Amazon $25B Bond Sale Preserves $102B Cash for AI Deals
Amazon secured $25 billion in new debt at a trivial cost relative to its cash generation, allowing the tech giant to fund its massive AI infrastructure buildout without tapping its $102 billion cash reserve.
Amazon priced a $25 billion bond sale across eight tranches maturing from 2029 to 2066, drawing $62 billion in institutional demand. The 2.48 times oversubscribed offering allows the company to fund an aggressive infrastructure expansion while keeping its $101.82 billion cash balance untouched for acquisitions and internal chip design.
The debt issuance highlights a highly favorable cost-of-capital arbitrage. With a 10-year Treasury yield sitting at 4.55%, Amazon’s interest coverage ratio of 35.17x means the new coupons will barely register on its income statement. Institutional buyers effectively competed to hand Amazon long-dated capital, allowing the company to fund physical assets with debt while preserving financial flexibility.
The proceeds will help finance a roughly $200 billion capital expenditure plan for 2026. While trailing 12-month free cash flow collapsed 95% to $1.2 billion amid this spending surge, the outlays are economically justified by existing contracts. Amazon Web Services reported a $364 billion contractual backlog in the first quarter.

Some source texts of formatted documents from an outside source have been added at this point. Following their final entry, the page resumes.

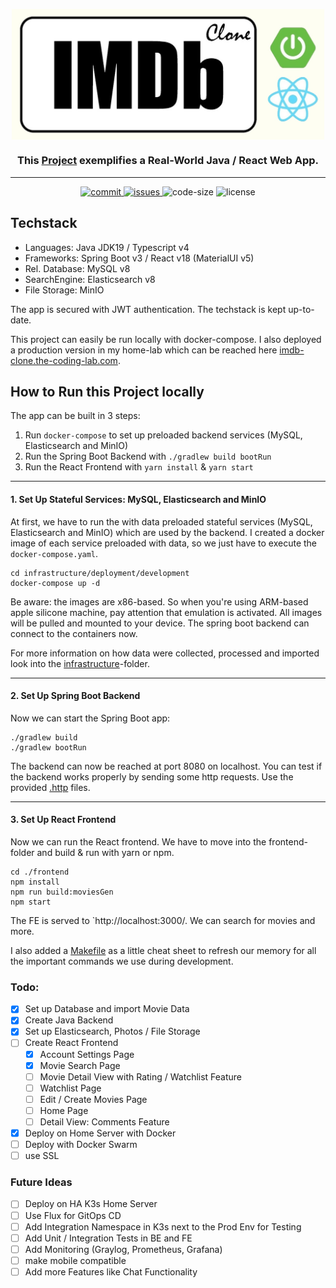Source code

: 
<p align="center">
<a href="http://imdb-clone.the-coding-lab.com/">
<img  alt="imdb-clone" align="center" width="500" src="docs/imdb-clone-logo.jpg" />
</a>
<h3 align="center">This <a href="http://imdb-clone.the-coding-lab.com/">Project</a>  exemplifies a Real-World Java / React Web App.</h3>
<p>

---

<p id="Badges" align="center">
  <a href="https://github.com/NiklasTiede/IMDb-Clone/commits/master">
    <img alt="commit" src="https://img.shields.io/github/last-commit/NiklasTiede/IMDb-Clone">
  </a>
  <a href="https://github.com/NiklasTiede/IMDb-Clone/issues">
    <img alt="issues" src="https://img.shields.io/github/issues-raw/niklastiede/imdb-clone" />
  </a>
  <a>
    <img alt="code-size" src="https://img.shields.io/github/languages/code-size/niklastiede/imdb-clone" />
  </a>
  <a>
    <img alt="license" src="https://img.shields.io/github/license/niklastiede/imdb-clone" />
  </a>
</p>

## Techstack
- Languages: Java JDK19 / Typescript v4
- Frameworks: Spring Boot v3 / React v18 (MaterialUI v5)
- Rel. Database: MySQL v8
- SearchEngine: Elasticsearch v8
- File Storage: MinIO

The app is secured with JWT authentication. The techstack is kept up-to-date. 

This project can easily be run locally with docker-compose. I also deployed 
a production version in my home-lab which can be reached here 
[imdb-clone.the-coding-lab.com](http://imdb-clone.the-coding-lab.com).

## How to Run this Project locally

The app can be built in 3 steps:

1. Run `docker-compose` to set up preloaded backend services (MySQL, Elasticsearch and
  MinIO)
2. Run the Spring Boot Backend with `./gradlew build bootRun`
3. Run the React Frontend with `yarn install` & `yarn start`

---

#### 1. Set Up Stateful Services: MySQL, Elasticsearch and MinIO

At first, we have to run the with data preloaded stateful services (MySQL, Elasticsearch and 
MinIO) which are used by the backend. I created a docker image of each service preloaded with 
data, so we just have to execute the `docker-compose.yaml`.

```shell
cd infrastructure/deployment/development
docker-compose up -d
```

Be aware: the images are x86-based. So when you're using ARM-based apple silicone machine, 
pay attention that emulation is activated. All images will be pulled and mounted to your device. 
The spring boot backend can connect to the containers now.

For more information on how data were collected, processed and imported look into 
the [infrastructure](./infrastructure/README.md)-folder.

--- 

#### 2. Set Up Spring Boot Backend

Now we can start the Spring Boot app:

```shell
./gradlew build
./gradlew bootRun
```

The backend can now be reached at port 8080 on localhost. You can test if the backend works properly by 
sending some http requests. Use the provided [.http](./src/main/resources/api-calls) files.

--- 

#### 3. Set Up React Frontend

Now we can run the React frontend. We have to move into the frontend-folder and build & run with yarn or npm. 

```shell
cd ./frontend
npm install
npm run build:moviesGen
npm start
```

The FE is served to `http://localhost:3000/. We can search for movies and more.

I also added a [Makefile](Makefile) as a little cheat sheet to refresh our memory for all the important commands 
we use during development.

### Todo:

- [x] Set up Database and import Movie Data
- [x] Create Java Backend
- [x] Set up Elasticsearch, Photos / File Storage
- [ ] Create React Frontend
  - [x] Account Settings Page
  - [x] Movie Search Page
  - [ ] Movie Detail View with Rating / Watchlist Feature
  - [ ] Watchlist Page
  - [ ] Edit / Create Movies Page 
  - [ ] Home Page 
  - [ ] Detail View: Comments Feature
- [x] Deploy on Home Server with Docker
- [ ] Deploy with Docker Swarm
- [ ] use SSL

### Future Ideas
- [ ] Deploy on HA K3s Home Server
- [ ] Use Flux for GitOps CD
- [ ] Add Integration Namespace in K3s next to the Prod Env for Testing
- [ ] Add Unit / Integration Tests in BE and FE
- [ ] Add Monitoring (Graylog, Prometheus, Grafana)
- [ ] make mobile compatible
- [ ] Add more Features like Chat Functionality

AWS revenue grew 28% year over year in the first quarter, marking its fastest growth rate in 15 quarters, while its operating margin expanded to 37.7%. The incoming data center capacity is already largely spoken for by major artificial intelligence developers. Anthropic is contracted for up to 5 gigawatts of Trainium capacity, and OpenAI committed to roughly 2 gigawatts starting in 2027. Additionally, Project Rainier is deploying more than 500,000 Trainium2 chips.
Amazon’s custom silicon division is also scaling quickly. The chips business now runs at a $20 billion annual revenue rate, growing at a triple-digit pace. This operational momentum helped Amazon's first-quarter earnings per share beat consensus estimates by 61%, its fifth straight win, outpacing both Microsoft and Alphabet on operating leverage.
Management has signaled that this is the final debt tap of the year, removing a potential overhang for investors. The balance sheet remains resilient; even as the asset base doubled, Amazon’s debt-to-assets ratio improved from 30.3% in 2022 to 18.7% in 2025. Operating cash flow hit $139.51 billion in 2025 against $131.82 billion of capital expenditures. Once the current cycle of data center construction normalizes, free cash flow is positioned to recover significantly, giving the equity multiple room to expand.